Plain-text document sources
==========

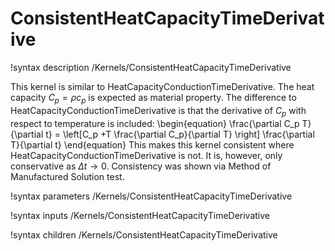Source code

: # ConsistentHeatCapacityTimeDerivative
!syntax description /Kernels/ConsistentHeatCapacityTimeDerivative

This kernel is similar to HeatCapacityConductionTimeDerivative. The heat capacity $C_p = \rho c_p$ is
expected as material property. The difference to HeatCapacityConductionTimeDerivative is that
the derivative of $C_p$ with respect to temperature is included:
\begin{equation}
  \frac{\partial C_p T}{\partial t} = \left[C_p +T \frac{\partial C_p}{\partial T} \right] \frac{\partial T}{\partial t}
\end{equation}
This makes this kernel consistent where HeatCapacityConductionTimeDerivative is not. It is, however, only conservative as $\Delta t \rightarrow 0$. Consistency was shown via Method of Manufactured
Solution test.

!syntax parameters /Kernels/ConsistentHeatCapacityTimeDerivative

!syntax inputs /Kernels/ConsistentHeatCapacityTimeDerivative

!syntax children /Kernels/ConsistentHeatCapacityTimeDerivative

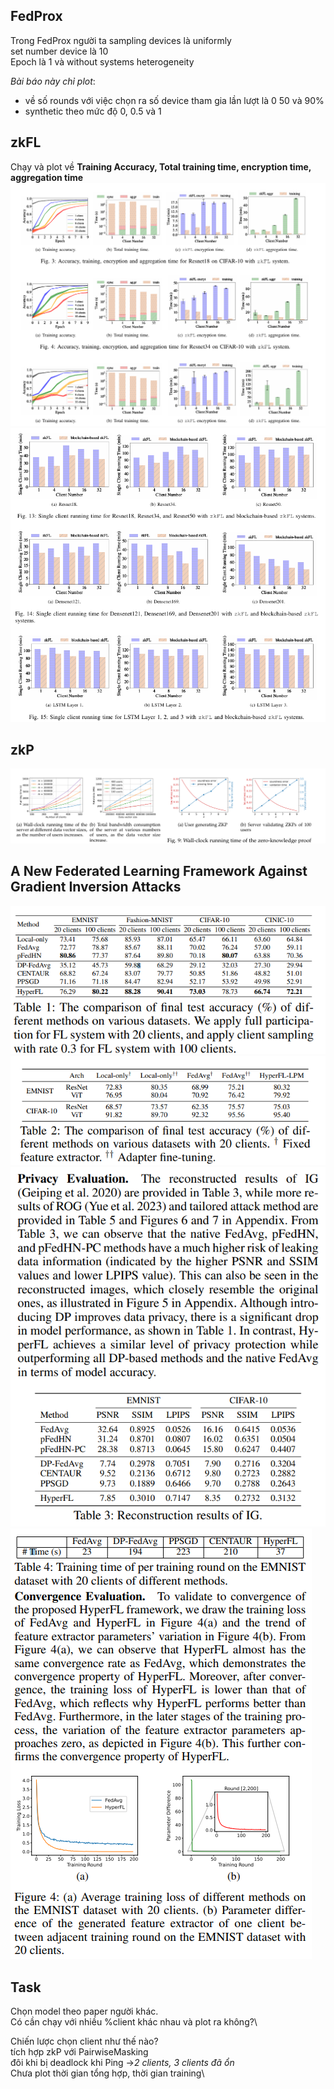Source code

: ## FedProx
Trong FedProx người ta sampling devices là uniformly\
set number device là 10\
Epoch là 1 và without systems heterogeneity

*Bài báo này chỉ plot*: 
- về số rounds với việc chọn ra số device tham gia lần lượt là 0 50 và 90%
- synthetic theo mức độ 0, 0.5 và 1

## zkFL
Chạy và plot về **Training Accuracy, Total training time, encryption time, aggregation time**
![alt text](/img/image.png)
![alt text](/img/image-1.png)

## zkP
![alt text](/img/image-2.png)

## A New Federated Learning Framework Against Gradient Inversion Attacks
![alt text](/img/image-3.png)
![alt text](/img/image4.png)
![alt text](/img/image5.png)
![alt text](/img/image6.png)


## Task
Chọn model theo paper người khác.\
Có cần chạy với nhiều %client khác nhau và plot ra không?\
<!-- Coi lại việc huấn luyện, tại sao hội tụ bị dao động -->
Chiến lược chọn client như thế nào?\
tích hợp zkP với PairwiseMasking\
đôi khi bị deadlock khi Ping ->*2 clients, 3 clients đã ổn*\
Chưa plot thời gian tổng hợp, thời gian training\
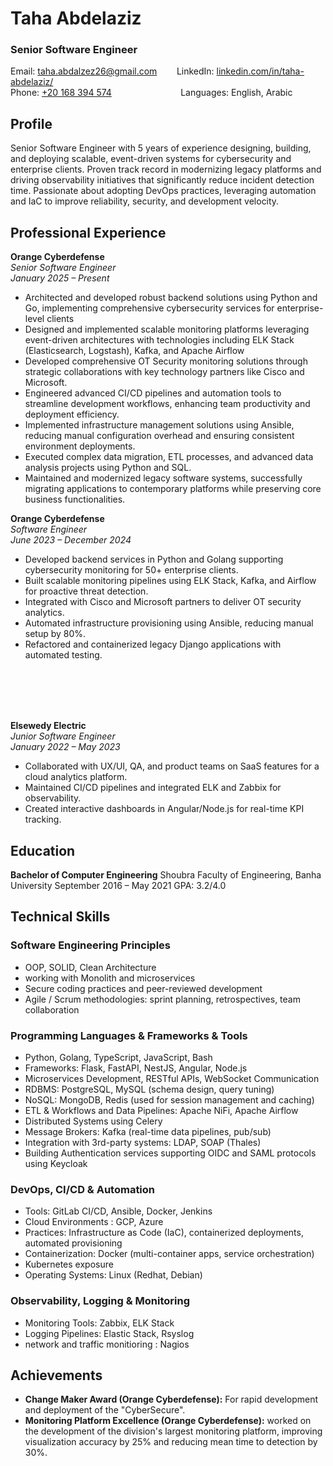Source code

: # **Taha Abdelaziz**
### Senior Software Engineer  
Email: [taha.abdalzez26@gmail.com](mailto:taha.abdalzez26@gmail.com)
&nbsp;&nbsp;&nbsp;&nbsp;&nbsp;&nbsp;&nbsp;LinkedIn: [linkedin.com/in/taha-abdelaziz/](https://linkedin.com/in/taha-abdelaziz/)  
Phone: [+20 168 394 574](tel:+20168394574)
&nbsp;&nbsp;&nbsp;&nbsp;&nbsp;&nbsp;&nbsp;&nbsp;&nbsp;&nbsp;&nbsp;&nbsp;&nbsp;&nbsp;&nbsp;&nbsp;&nbsp;&nbsp;&nbsp;&nbsp;&nbsp;&nbsp;&nbsp;&nbsp;&nbsp;&nbsp;&nbsp;Languages: English, Arabic 

## Profile

Senior Software Engineer with 5 years of experience designing, building, and deploying scalable, event-driven systems for cybersecurity and enterprise clients. Proven track record in modernizing legacy platforms and driving observability initiatives that significantly reduce incident detection time. Passionate about adopting DevOps practices, leveraging automation and IaC to improve reliability, security, and development velocity.

## Professional Experience

**Orange Cyberdefense**  
*Senior Software Engineer*  
*January 2025 – Present*

* Architected and developed robust backend solutions using Python and Go, implementing
comprehensive cybersecurity services for enterprise-level clients
* Designed and implemented scalable monitoring platforms leveraging event-driven architectures
with technologies including ELK Stack (Elasticsearch, Logstash), Kafka, and Apache Airflow
* Developed comprehensive OT Security monitoring solutions through strategic collaborations
with key technology partners like Cisco and Microsoft.
* Engineered advanced CI/CD pipelines and automation tools to streamline development
workflows, enhancing team productivity and deployment efficiency.
* Implemented infrastructure management solutions using Ansible, reducing manual configuration
overhead and ensuring consistent environment deployments.
* Executed complex data migration, ETL processes, and advanced data analysis projects using
Python and SQL.
* Maintained and modernized legacy software systems, successfully migrating applications to
contemporary platforms while preserving core business functionalities.

**Orange Cyberdefense**  
*Software Engineer*  
*June 2023 – December 2024*

* Developed backend services in Python and Golang supporting cybersecurity monitoring for 50+ enterprise clients.
* Built scalable monitoring pipelines using ELK Stack, Kafka, and Airflow for proactive threat detection.
* Integrated with Cisco and Microsoft partners to deliver OT security analytics.
* Automated infrastructure provisioning using Ansible, reducing manual setup by 80%.
* Refactored and containerized legacy Django applications with automated testing.

<br/><br/>
<br/><br/>

**Elsewedy Electric**  
*Junior Software Engineer*  
*January 2022 – May 2023*  

* Collaborated with UX/UI, QA, and product teams on SaaS features for a cloud analytics platform.
* Maintained CI/CD pipelines and integrated ELK and Zabbix for observability.
* Created interactive dashboards in Angular/Node.js for real-time KPI tracking.

## Education

**Bachelor of Computer Engineering**
Shoubra Faculty of Engineering, Banha University
September 2016 – May 2021
GPA: 3.2/4.0

## Technical Skills

### Software Engineering Principles

* OOP, SOLID, Clean Architecture
* working with Monolith and microservices
* Secure coding practices and peer-reviewed development
* Agile / Scrum methodologies: sprint planning, retrospectives, team collaboration

### Programming Languages & Frameworks & Tools

* Python, Golang, TypeScript, JavaScript, Bash
* Frameworks: Flask, FastAPI, NestJS, Angular, Node.js
* Microservices Development, RESTful APIs, WebSocket Communication
* RDBMS: PostgreSQL, MySQL (schema design, query tuning)
* NoSQL: MongoDB, Redis (used for session management and caching)
* ETL & Workflows and Data Pipelines: Apache NiFi, Apache Airflow
* Distributed Systems using Celery 
* Message Brokers: Kafka (real-time data pipelines, pub/sub)
* Integration with 3rd-party systems: LDAP, SOAP (Thales)
* Building Authentication services supporting OIDC and SAML protocols using Keycloak

### DevOps, CI/CD & Automation

* Tools: GitLab CI/CD, Ansible, Docker, Jenkins
* Cloud Environments : GCP, Azure
* Practices: Infrastructure as Code (IaC), containerized deployments, automated provisioning
* Containerization: Docker (multi-container apps, service orchestration)
* Kubernetes exposure
* Operating Systems: Linux (Redhat, Debian)

### Observability, Logging & Monitoring

* Monitoring Tools: Zabbix, ELK Stack
* Logging Pipelines: Elastic Stack, Rsyslog
* network and traffic monitioring : Nagios

<!-- ## Certifications

* Zabbix 8.0 Certificate: Hands-on training in telephony automation, IVR development, and conversational AI
* Preparing for :
    * AWS Certified Solutions Architect.
    * Associate and Certified Kubernetes Administrator (CKA)
    * Certfied Elaticsearch Engineer -->

## Achievements

* **Change Maker Award (Orange Cyberdefense):** For rapid development and deployment of the "CyberSecure".
* **Monitoring Platform Excellence (Orange Cyberdefense):** worked on the development of the division's largest monitoring platform, improving visualization accuracy by 25% and reducing mean time to detection by 30%.
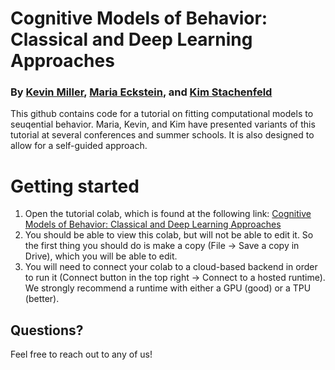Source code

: # Cognitive Models of Behavior: Classical and Deep Learning Approaches
### By [Kevin Miller](kevinjmiller.com), [Maria Eckstein](https://mariaeckstein.com), and [Kim Stachenfeld](https://neurokim.com/)

This github contains code for a tutorial on fitting computational models to seuqential behavior. 
Maria, Kevin, and Kim have presented variants of this tutorial at several conferences and summer schools. 
It is also designed to allow for a self-guided approach. 

# Getting started
1. Open the tutorial colab, which is found at the following link: [Cognitive Models of Behavior: Classical and Deep Learning Approaches](https://colab.research.google.com/drive/1bt_ELyVppre7_Sz2jz8fy2UwDlEIm_8d)
2. You should be able to view this colab, but will not be able to edit it. So the first thing you should do is make a copy (File -> Save a copy in Drive), which you will be able to edit.  
3. You will need to connect your colab to a cloud-based backend in order to run it (Connect button in the top right -> Connect to a hosted runtime). We strongly recommend a runtime with either a GPU (good) or a TPU (better). 

## Questions?
Feel free to reach out to any of us!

==========

● Directions:
Copy all lines from the data that hold the word "reducing".

● Written response:
* Implemented infrastructure management solutions using Ansible, reducing manual configuration
* Automated infrastructure provisioning using Ansible, reducing manual setup by 80%.
* **Monitoring Platform Excellence (Orange Cyberdefense):** worked on the development of the division's largest monitoring platform, improving visualization accuracy by 25% and reducing mean time to detection by 30%.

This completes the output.